Hospitals began adopting electronic health records (EHRs) more than 15 years ago, using them to document the care delivery inside their own walls. Back then, EHRs were viewed greatly as electronic versions of paper records, with a few juicy extras built in, like clinical decision support and medication alerts. Later, acute care marveled as the EHR shifted from being a virtual filing cabinet to becoming an interactive part of the healthcare enterprise. These days, long-term care needs EHRs to do the same for them.
Some larger, well-moneyed long-term and post-acute care (LTPAC) chains have had some sort of EHR technology for years. Others are only beginning to research its potential. Everybody’s trying to figure out how to pay for it. Meanwhile, a vast disparity currently exists between the haves and have-nots.

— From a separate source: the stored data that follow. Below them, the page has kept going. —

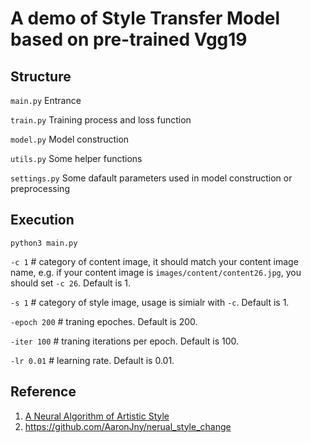 <!--
 * @Author: Puffrora
 * @Date: 2021-11-06 14:00:38
 * @LastModifiedBy: Puffrora
 * @LastEditTime: 2021-11-08 13:00:11
-->
# A demo of Style Transfer Model based on pre-trained Vgg19

## Structure

`main.py` Entrance

`train.py` Training process and loss function

`model.py` Model construction

`utils.py` Some helper functions

`settings.py` Some dafault parameters used in model construction or preprocessing

## Execution

```
python3 main.py
```
`-c 1` # category of content image, it should match your content image name, e.g. if your content image is `images/content/content26.jpg`, you should set `-c 26`. Default is 1.

`-s 1` # category of style image, usage is simialr with `-c`. Default is 1.

`-epoch 200` # traning epoches. Default is 200.

`-iter 100` # traning iterations per epoch. Default is 100.

`-lr 0.01` # learning rate. Default is 0.01.

## Reference
1. [A Neural Algorithm of Artistic Style](https://arxiv.org/pdf/1508.06576v1.pdf)
2. https://github.com/AaronJny/nerual_style_change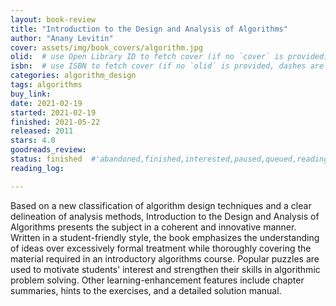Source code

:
 ```yaml
---
layout: book-review
title: "Introduction to the Design and Analysis of Algorithms"
author: "Anany Levitin"
cover: assets/img/book_covers/algorithm.jpg
olid:  # use Open Library ID to fetch cover (if no `cover` is provided)
isbn:  # use ISBN to fetch cover (if no `olid` is provided, dashes are optional)
categories: algorithm_design
tags: algorithms
buy_link: 
date: 2021-02-19
started: 2021-02-19
finished: 2021-05-22
released: 2011
stars: 4.0
goodreads_review:
status: finished  #'abandoned,finished,interested,paused,queued,reading,reread'
reading_log:

---
```


Based on a new classification of algorithm design techniques and a clear delineation of analysis methods, Introduction to the Design and Analysis of Algorithms presents the subject in a coherent and innovative manner. Written in a student-friendly style, the book emphasizes the understanding of ideas over excessively formal treatment while thoroughly covering the material required in an introductory algorithms course. Popular puzzles are used to motivate students' interest and strengthen their skills in algorithmic problem solving. Other learning-enhancement features include chapter summaries, hints to the exercises, and a detailed solution manual.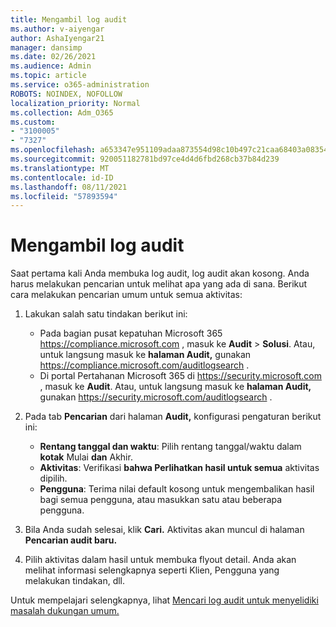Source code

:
 ```yaml
---
title: Mengambil log audit
ms.author: v-aiyengar
author: AshaIyengar21
manager: dansimp
ms.date: 02/26/2021
ms.audience: Admin
ms.topic: article
ms.service: o365-administration
ROBOTS: NOINDEX, NOFOLLOW
localization_priority: Normal
ms.collection: Adm_O365
ms.custom:
- "3100005"
- "7327"
ms.openlocfilehash: a653347e951109adaa873554d98c10b497c21caa68403a083543c806c310e079
ms.sourcegitcommit: 920051182781bd97ce4d4d6fbd268cb37b84d239
ms.translationtype: MT
ms.contentlocale: id-ID
ms.lasthandoff: 08/11/2021
ms.locfileid: "57893594"
---
```

# <a name="retrieve-the-audit-logs"></a>Mengambil log audit

Saat pertama kali Anda membuka log audit, log audit akan kosong. Anda harus melakukan pencarian untuk melihat apa yang ada di sana. Berikut cara melakukan pencarian umum untuk semua aktivitas:

1. Lakukan salah satu tindakan berikut ini:
   - Pada bagian pusat kepatuhan Microsoft 365 <https://compliance.microsoft.com> , masuk ke **Audit** \> **Solusi**. Atau, untuk langsung masuk ke **halaman Audit,** gunakan <https://compliance.microsoft.com/auditlogsearch> .
   - Di portal Pertahanan Microsoft 365 di <https://security.microsoft.com> , masuk ke **Audit**. Atau, untuk langsung masuk ke **halaman Audit,** gunakan <https://security.microsoft.com/auditlogsearch> .

2. Pada tab **Pencarian** dari halaman **Audit,** konfigurasi pengaturan berikut ini:
   - **Rentang tanggal dan waktu**: Pilih rentang tanggal/waktu dalam **kotak** Mulai **dan** Akhir.
   - **Aktivitas**: Verifikasi **bahwa Perlihatkan hasil untuk semua** aktivitas dipilih.
   - **Pengguna**: Terima nilai default kosong untuk mengembalikan hasil bagi semua pengguna, atau masukkan satu atau beberapa pengguna.

3. Bila Anda sudah selesai, klik **Cari.** Aktivitas akan muncul di halaman **Pencarian audit baru.**

4. Pilih aktivitas dalam hasil untuk membuka flyout detail. Anda akan melihat informasi selengkapnya seperti Klien, Pengguna yang melakukan tindakan, dll.

Untuk mempelajari selengkapnya, lihat [Mencari log audit untuk menyelidiki masalah dukungan umum.](https://docs.microsoft.com/microsoft-365/compliance/auditing-troubleshooting-scenarios)
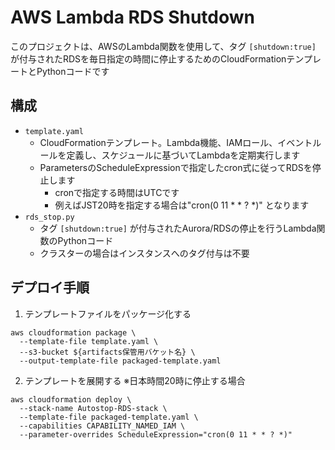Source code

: # AWS Lambda RDS Shutdown

このプロジェクトは、AWSのLambda関数を使用して、タグ `[shutdown:true]` が付与されたRDSを毎日指定の時間に停止するためのCloudFormationテンプレートとPythonコードです

## 構成

- `template.yaml`
  - CloudFormationテンプレート。Lambda機能、IAMロール、イベントルールを定義し、スケジュールに基づいてLambdaを定期実行します
  - ParametersのScheduleExpressionで指定したcron式に従ってRDSを停止します
    - cronで指定する時間はUTCです
    - 例えばJST20時を指定する場合は"cron(0 11 * * ? *)" となります
- `rds_stop.py`
  - タグ `[shutdown:true]` が付与されたAurora/RDSの停止を行うLambda関数のPythonコード
  - クラスターの場合はインスタンスへのタグ付与は不要

## デプロイ手順

1. テンプレートファイルをパッケージ化する
```
aws cloudformation package \
  --template-file template.yaml \
  --s3-bucket ${artifacts保管用バケット名} \
  --output-template-file packaged-template.yaml
```
2. テンプレートを展開する ※日本時間20時に停止する場合
```
aws cloudformation deploy \
  --stack-name Autostop-RDS-stack \
  --template-file packaged-template.yaml \
  --capabilities CAPABILITY_NAMED_IAM \
  --parameter-overrides ScheduleExpression="cron(0 11 * * ? *)"
  ```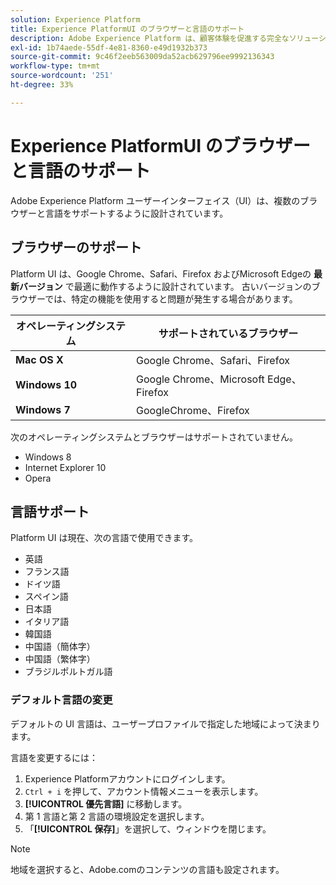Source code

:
 ```yaml
---
solution: Experience Platform
title: Experience PlatformUI のブラウザーと言語のサポート
description: Adobe Experience Platform は、顧客体験を促進する完全なソリューションを構築し、管理するための、市場で最も強力で柔軟性の高いオープンシステムです。Experience Platform を使用すると、顧客データとコンテンツを任意のシステムから一元管理し、データサイエンスと機械学習を適用して、パーソナライズされた豊富なエクスペリエンスのデザインと配信を大幅に改善できます。
exl-id: 1b74aede-55df-4e81-8360-e49d1932b373
source-git-commit: 9c46f2eeb563009da52acb629796ee9992136343
workflow-type: tm+mt
source-wordcount: '251'
ht-degree: 33%

---
```


# Experience PlatformUI のブラウザーと言語のサポート

Adobe Experience Platform ユーザーインターフェイス（UI）は、複数のブラウザーと言語をサポートするように設計されています。

## ブラウザーのサポート

Platform UI は、Google Chrome、Safari、Firefox およびMicrosoft Edgeの **最新バージョン** で最適に動作するように設計されています。 古いバージョンのブラウザーでは、特定の機能を使用すると問題が発生する場合があります。

| オペレーティングシステム | サポートされているブラウザー |
|---|---|
| **Mac OS X** | Google Chrome、Safari、Firefox |
| **Windows 10** | Google Chrome、Microsoft Edge、Firefox |
| **Windows 7** | GoogleChrome、Firefox |

次のオペレーティングシステムとブラウザーはサポートされていません。

* Windows 8
* Internet Explorer 10
* Opera

## 言語サポート

Platform UI は現在、次の言語で使用できます。

* 英語
* フランス語
* ドイツ語
* スペイン語
* 日本語
* イタリア語
* 韓国語
* 中国語（簡体字）
* 中国語（繁体字）
* ブラジルポルトガル語

### デフォルト言語の変更

デフォルトの UI 言語は、ユーザープロファイルで指定した地域によって決まります。

言語を変更するには：

1. Experience Platformアカウントにログインします。
1. `Ctrl + i` を押して、アカウント情報メニューを表示します。
1. **[!UICONTROL 優先言語]** に移動します。
1. 第 1 言語と第 2 言語の環境設定を選択します。
1. 「**[!UICONTROL 保存]**」を選択して、ウィンドウを閉じます。

>[!NOTE]
>
> 地域を選択すると、Adobe.comのコンテンツの言語も設定されます。
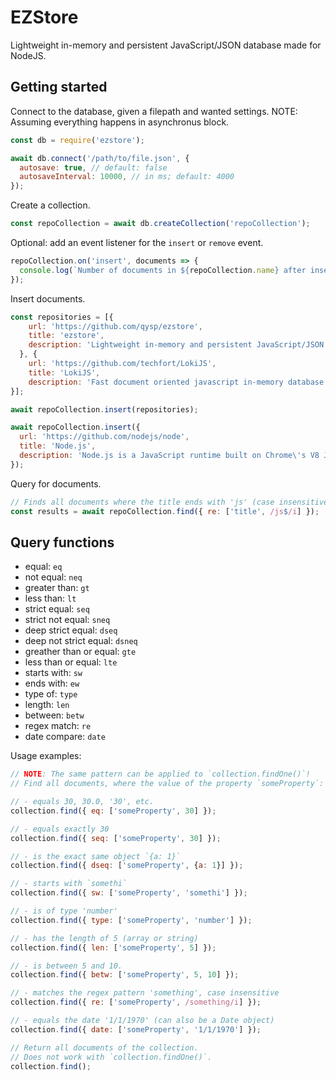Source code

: # EZStore

Lightweight in-memory and persistent JavaScript/JSON database made for NodeJS.

## Getting started

Connect to the database, given a filepath and wanted settings.
NOTE: Assuming everything happens in asynchronus block.
```js
const db = require('ezstore');

await db.connect('/path/to/file.json', {
  autosave: true, // default: false
  autosaveInterval: 10000, // in ms; default: 4000
});
```

Create a collection.
```js
const repoCollection = await db.createCollection('repoCollection');
```

Optional: add an event listener for the `insert` or `remove` event.
```js
repoCollection.on('insert', documents => {
  console.log(`Number of documents in ${repoCollection.name} after insert: ${documents.length}`);
});
```

Insert documents.
```js
const repositories = [{
    url: 'https://github.com/qysp/ezstore',
    title: 'ezstore',
    description: 'Lightweight in-memory and persistent JavaScript/JSON database made for NodeJS.'
  }, {
    url: 'https://github.com/techfort/LokiJS',
    title: 'LokiJS',
    description: 'Fast document oriented javascript in-memory database'
}];

await repoCollection.insert(repositories);

await repoCollection.insert({
  url: 'https://github.com/nodejs/node',
  title: 'Node.js',
  description: 'Node.js is a JavaScript runtime built on Chrome\'s V8 JavaScript engine.'
});
```

Query for documents.
```js
// Finds all documents where the title ends with 'js' (case insensitive)
const results = await repoCollection.find({ re: ['title', /js$/i] });
```

## Query functions
  * equal: `eq`
  * not equal: `neq`
  * greater than: `gt`
  * less than: `lt`
  * strict equal: `seq`
  * strict not equal: `sneq`
  * deep strict equal: `dseq`
  * deep not strict equal: `dsneq`
  * greather than or equal: `gte`
  * less than or equal: `lte`
  * starts with: `sw`
  * ends with: `ew`
  * type of: `type`
  * length: `len`
  * between: `betw`
  * regex match: `re`
  * date compare: `date`

Usage examples:
```js
// NOTE: The same pattern can be applied to `collection.findOne()`!
// Find all documents, where the value of the property `someProperty`:

// - equals 30, 30.0, '30', etc.
collection.find({ eq: ['someProperty', 30] });

// - equals exactly 30
collection.find({ seq: ['someProperty', 30] });

// - is the exact same object `{a: 1}`
collection.find({ dseq: ['someProperty', {a: 1}] });

// - starts with `somethi`
collection.find({ sw: ['someProperty', 'somethi'] });

// - is of type 'number'
collection.find({ type: ['someProperty', 'number'] });

// - has the length of 5 (array or string)
collection.find({ len: ['someProperty', 5] });

// - is between 5 and 10.
collection.find({ betw: ['someProperty', 5, 10] });

// - matches the regex pattern 'something', case insensitive
collection.find({ re: ['someProperty', /something/i] });

// - equals the date '1/1/1970' (can also be a Date object)
collection.find({ date: ['someProperty', '1/1/1970'] });

// Return all documents of the collection.
// Does not work with `collection.findOne()`.
collection.find();
```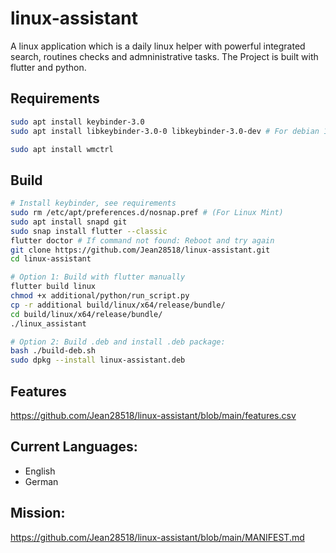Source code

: # linux-assistant
A linux application which is a daily linux helper with powerful integrated search, routines checks and admninistrative tasks. The Project is built with flutter and python.

## Requirements
```bash
sudo apt install keybinder-3.0 
sudo apt install libkeybinder-3.0-0 libkeybinder-3.0-dev # For debian 11, Ubuntu 22.04, ...

sudo apt install wmctrl
```

## Build
```bash
# Install keybinder, see requirements
sudo rm /etc/apt/preferences.d/nosnap.pref # (For Linux Mint)
sudo apt install snapd git
sudo snap install flutter --classic
flutter doctor # If command not found: Reboot and try again
git clone https://github.com/Jean28518/linux-assistant.git
cd linux-assistant

# Option 1: Build with flutter manually
flutter build linux
chmod +x additional/python/run_script.py
cp -r additional build/linux/x64/release/bundle/
cd build/linux/x64/release/bundle/
./linux_assistant

# Option 2: Build .deb and install .deb package:
bash ./build-deb.sh
sudo dpkg --install linux-assistant.deb

```

## Features
https://github.com/Jean28518/linux-assistant/blob/main/features.csv

## Current Languages:
- English
- German

## Mission:
https://github.com/Jean28518/linux-assistant/blob/main/MANIFEST.md
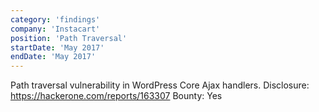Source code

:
 ```yaml
---
category: 'findings'
company: 'Instacart'
position: 'Path Traversal'
startDate: 'May 2017'
endDate: 'May 2017'
---
```


Path traversal vulnerability in WordPress Core Ajax handlers.
Disclosure: https://hackerone.com/reports/163307
Bounty: Yes

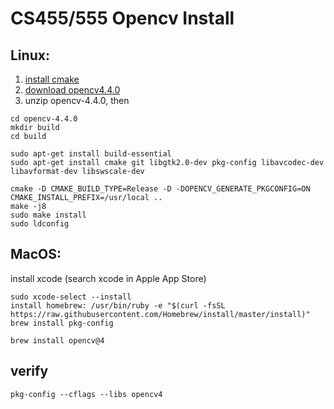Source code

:# CS455/555 Opencv Install

## Linux:
  1. [install cmake](https://cgold.readthedocs.io/en/latest/first-step/installation.html)
  2. [download opencv4.4.0](https://sourceforge.net/projects/opencvlibrary/files/4.4.0/)
  3. unzip opencv-4.4.0, then
```
cd opencv-4.4.0
mkdir build 
cd build
```
```
sudo apt-get install build-essential
sudo apt-get install cmake git libgtk2.0-dev pkg-config libavcodec-dev libavformat-dev libswscale-dev
```

```
cmake -D CMAKE_BUILD_TYPE=Release -D -DOPENCV_GENERATE_PKGCONFIG=ON CMAKE_INSTALL_PREFIX=/usr/local ..
make -j8
sudo make install
sudo ldconfig
```
## MacOS:
install xcode (search xcode in Apple App Store)
```
sudo xcode-select --install
install homebrew: /usr/bin/ruby -e "$(curl -fsSL https://raw.githubusercontent.com/Homebrew/install/master/install)"
brew install pkg-config
```
```
brew install opencv@4
```

## verify
```
pkg-config --cflags --libs opencv4
```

“Forward-thinking providers recognize that EHRs and technology are becoming a business incentive rather than a luxury,” says Majd Alwan, executive director, LeadingAge Center for Aging Services Technologies (CAST). Continuing-care retirement communities (CCRCs) tend to be the early leaders, partly because their multiple service lines made EHRs and transition of care documentation an in-house business priority long ago, he adds.
Then there’s the funding issue. Long-term care didn’t get invited to the Centers for Medicare & Medicaid Services (CMS) “meaningful use” party, and therefore, doesn’t benefit from the federal funding for EHR adoption. However, since meaningful use Stage 2 includes transitions of care, hospitals are being incentivized to work with LTPAC, explains Judy Murphy, RN, FACMI, FAAN, deputy national coordinator for programs and policy, Office of the National Coordinator for Health Information Technology. “Transitions of care is now a core criterion under Stage 2,” she says. “[Those applying for Stage 2 reimbursement] are expected to be able to exchange data with someone who has an EHR other than their own. It has to be open, transparent and based on national standards.”
EHRs: LTC’s new competitive edge
LTC facilities with EHRs that can communicate data with local acute-care sites can adopt a new marketing slogan: We’re ready to work with you. Unfortunately, although the spirit may be willing, the vendor offerings for LTPAC-ready EHRs can be frustratingly slim and can include extensive interfacing tasks to link up care sites and service lines.
Fast-growing providers like Harden Healthcare, Austin, Texas, also are preparing to navigate the new waters of health insurance exchanges (HIEs) says Diane Kenyon, senior vice president of information technology at Harden. Among Harden’s 225 offices in 13 states, including 51 skilled nursing/assisted living facilities, the company probably touches at least 30 different HIEs, Kenyon figures.
For many in the LTPAC industry, transitions of care documentation may be where the dollars hit the road. The National Transitions of Care Coalition (NTOCC) views interoperable EHRs as the game-changers in documenting patient transfers, allowing all partnered entities in the care chain to track patient conditions accurately at intake, in situ and at transfer. Even if the patient is simply being moved from one service line to another within the same LTC community, EHR documentation should be a quality imperative toward the patient-centric care continuum rather than a “hand-off” between care silos, noted NTOCC’s Executive Director Cheri Lattimer, RN, BSN, at a recent NTOCC summit. Yet, she admits, “We can put all the systems and processes in place, but the hardest thing will be for us to change our [siloed] culture.”
The Vendors: Building the LTC features for the future
With the prompting of several CMS initiatives in the past two years, LTPAC has gradually become aware of what features it needs in an EHR, and why it should have an EHR in the first place. Until recently, EHR vendors have had little reason to pay attention to the LTC market, but that’s changing now—and fast.
Most legacy EHRs were, quite frankly, built for acute care. The CAST EHR selection tool database, first introduced in June 2012, was a loud call to arms for vendors, especially concerning the types of EHR features LTPAC facilities need—which are vastly different from the EHR features employed by acute care. But even systems that have moved into LTPAC are still greatly siloed, making it difficult to find a system that can handle the range of service lines, says Harden Healthcare’s Kenyon. “Our four core businesses are SNFs, skilled home health, community home health (personal care attendant service) and hospice. There isn’t one solution that meets all my needs.”
Moving EHR functionality beyond the enterprise walls and into data exchange with acute care is also a challenge, notes Kenyon, whose organization has been crafting its own pilots to connect its LTPAC service lines with local care partners. “We need to be able to interact with our hospital partners.” Kenyon says. “I was telling vendors seven years ago, ‘your product isn’t interoperable, and it has to be. I need to share information.’ And that was before I had eight EHRs that had to talk to each other internally.”